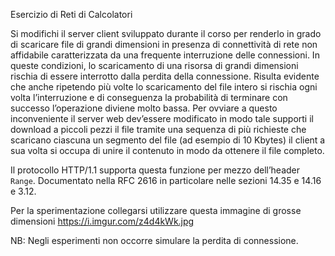Esercizio di Reti di Calcolatori 

Si modifichi il server client sviluppato durante il corso per renderlo in grado di scaricare file di grandi dimensioni in
presenza di connettività di rete non affidabile caratterizzata da una frequente interruzione delle connessioni.
In queste condizioni, lo scaricamento di una risorsa di grandi dimensioni rischia di essere interrotto dalla perdita
della connessione. Risulta evidente che anche ripetendo più volte lo scaricamento del file intero si rischia ogni
volta l’interruzione e di conseguenza la probabilità di terminare con successo l’operazione diviene molto bassa.
Per ovviare a questo inconveniente il server web dev’essere modificato in modo tale supporti il download a piccoli pezzi il
file tramite una sequenza di più richieste che scaricano ciascuna un segmento del file (ad esempio di 10
Kbytes) il client a sua volta si occupa di unire il contenuto in modo da ottenere il file completo.
  
Il protocollo HTTP/1.1 supporta questa funzione per mezzo dell’header `Range`. Documentato nella RFC 2616
in particolare nelle sezioni 14.35 e 14.16 e 3.12.
  

Per la sperimentazione collegarsi utilizzare questa immagine di grosse dimensioni https://i.imgur.com/z4d4kWk.jpg

NB: Negli esperimenti non occorre simulare la perdita di connessione.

What is being asked: Please transcribe exactly the line containing "in particolare nelle" and every line after it to the end of the data, and no other lines.

Written answer:
in particolare nelle sezioni 14.35 e 14.16 e 3.12.
  

Per la sperimentazione collegarsi utilizzare questa immagine di grosse dimensioni https://i.imgur.com/z4d4kWk.jpg

NB: Negli esperimenti non occorre simulare la perdita di connessione.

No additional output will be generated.